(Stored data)
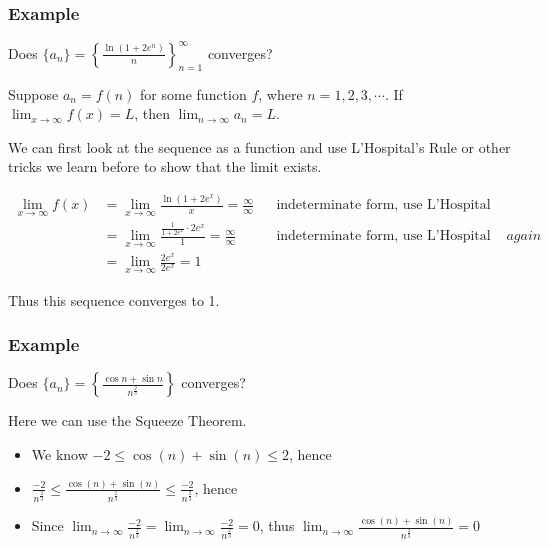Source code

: \documentclass[t]{beamer}
\theoremstyle{plain}
\theoremstyle{definition}
\newcommand{\limm}[1]{\displaystyle \lim_{x\to #1}}
\begin{document}
\begin{frame}

\frametitle{Example}

\footnotesize

Does $\{a_n\} = \left\{ \frac{\ln(1 + 2e^n)}{n} \right\}_{n=1}^{\infty}$ converges? \pause

\medskip

Suppose $a_n = f(n)$ for some function $f$, where $n = 1, 2, 3, \cdots$.  If $\limm{\infty} f(x) = L$, then $\displaystyle\lim_{n \to \infty}  a_n = L$.

\medskip

We can first look at the sequence as a function and use L'Hospital's Rule or other tricks we learn before to show that the limit exists.

\begin{align*}
\limm{\infty} f(x) &= \limm{\infty} \frac{\ln(1 + 2e^x)}{x} = \frac{\infty}{\infty} && \text{indeterminate form, use L'Hospital Rule}\\
&= \limm{\infty} \frac{\frac{1}{1 + 2e^x} \cdot 2e^x}{1} = \frac{\infty}{\infty} && \text{indeterminate form, use L'Hospital Rule} again\\
&=  \limm{\infty} \frac{2e^x}{2e^x} = 1
\end{align*}

Thus this sequence converges to 1.

\end{frame}

\begin{frame}

\frametitle{Example}

Does $\{ a_n  \} = \left\{  \frac{\cos{n} + \sin{n}}{n^{\frac{2}{3}}}\right\}$ converges? \pause

\medskip

Here we can use the Squeeze Theorem.

\begin{itemize}
	\item We know $-2 \leq \cos(n) + \sin(n) \leq 2$, hence
	\item $\frac{-2}{n^{\frac{2}{3}}} \leq \frac{\cos(n) + \sin(n)}{n^{\frac{2}{3}}} \leq \frac{-2}{n^{\frac{2}{3}}}$, hence
	\item Since $\displaystyle\lim_{n \to \infty}  \frac{-2}{n^{\frac{2}{3}}}  =\displaystyle\lim_{n \to \infty}    \frac{-2}{n^{\frac{2}{3}}}  = 0$, thus $\displaystyle\lim_{n \to \infty}  \frac{\cos(n) + \sin(n)}{n^{\frac{2}{3}}} = 0$
\end{itemize}

\end{frame}
\end{document}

EXERCISE PROMPT:
Leaving all pictures aside, quote each record exactly.

REPLY TO THE EXERCISE:
Source code

: \documentclass[t]{beamer}
\theoremstyle{plain}
\theoremstyle{definition}
\newcommand{\limm}[1]{\displaystyle \lim_{x\to #1}}
\begin{document}
\begin{frame}

\frametitle{Example}

\footnotesize

Does $\{a_n\} = \left\{ \frac{\ln(1 + 2e^n)}{n} \right\}_{n=1}^{\infty}$ converges? \pause

\medskip

Suppose $a_n = f(n)$ for some function $f$, where $n = 1, 2, 3, \cdots$.  If $\limm{\infty} f(x) = L$, then $\displaystyle\lim_{n \to \infty}  a_n = L$.

\medskip

We can first look at the sequence as a function and use L'Hospital's Rule or other tricks we learn before to show that the limit exists.

\begin{align*}
\limm{\infty} f(x) &= \limm{\infty} \frac{\ln(1 + 2e^x)}{x} = \frac{\infty}{\infty} && \text{indeterminate form, use L'Hospital Rule}\\
&= \limm{\infty} \frac{\frac{1}{1 + 2e^x} \cdot 2e^x}{1} = \frac{\infty}{\infty} && \text{indeterminate form, use L'Hospital Rule} again\\
&=  \limm{\infty} \frac{2e^x}{2e^x} = 1
\end{align*}

Thus this sequence converges to 1.

\end{frame}

\begin{frame}

\frametitle{Example}

Does $\{ a_n  \} = \left\{  \frac{\cos{n} + \sin{n}}{n^{\frac{2}{3}}}\right\}$ converges? \pause

\medskip

Here we can use the Squeeze Theorem.

\begin{itemize}
	\item We know $-2 \leq \cos(n) + \sin(n) \leq 2$, hence
	\item $\frac{-2}{n^{\frac{2}{3}}} \leq \frac{\cos(n) + \sin(n)}{n^{\frac{2}{3}}} \leq \frac{-2}{n^{\frac{2}{3}}}$, hence
	\item Since $\displaystyle\lim_{n \to \infty}  \frac{-2}{n^{\frac{2}{3}}}  =\displaystyle\lim_{n \to \infty}    \frac{-2}{n^{\frac{2}{3}}}  = 0$, thus $\displaystyle\lim_{n \to \infty}  \frac{\cos(n) + \sin(n)}{n^{\frac{2}{3}}} = 0$
\end{itemize}

\end{frame}
\end{document}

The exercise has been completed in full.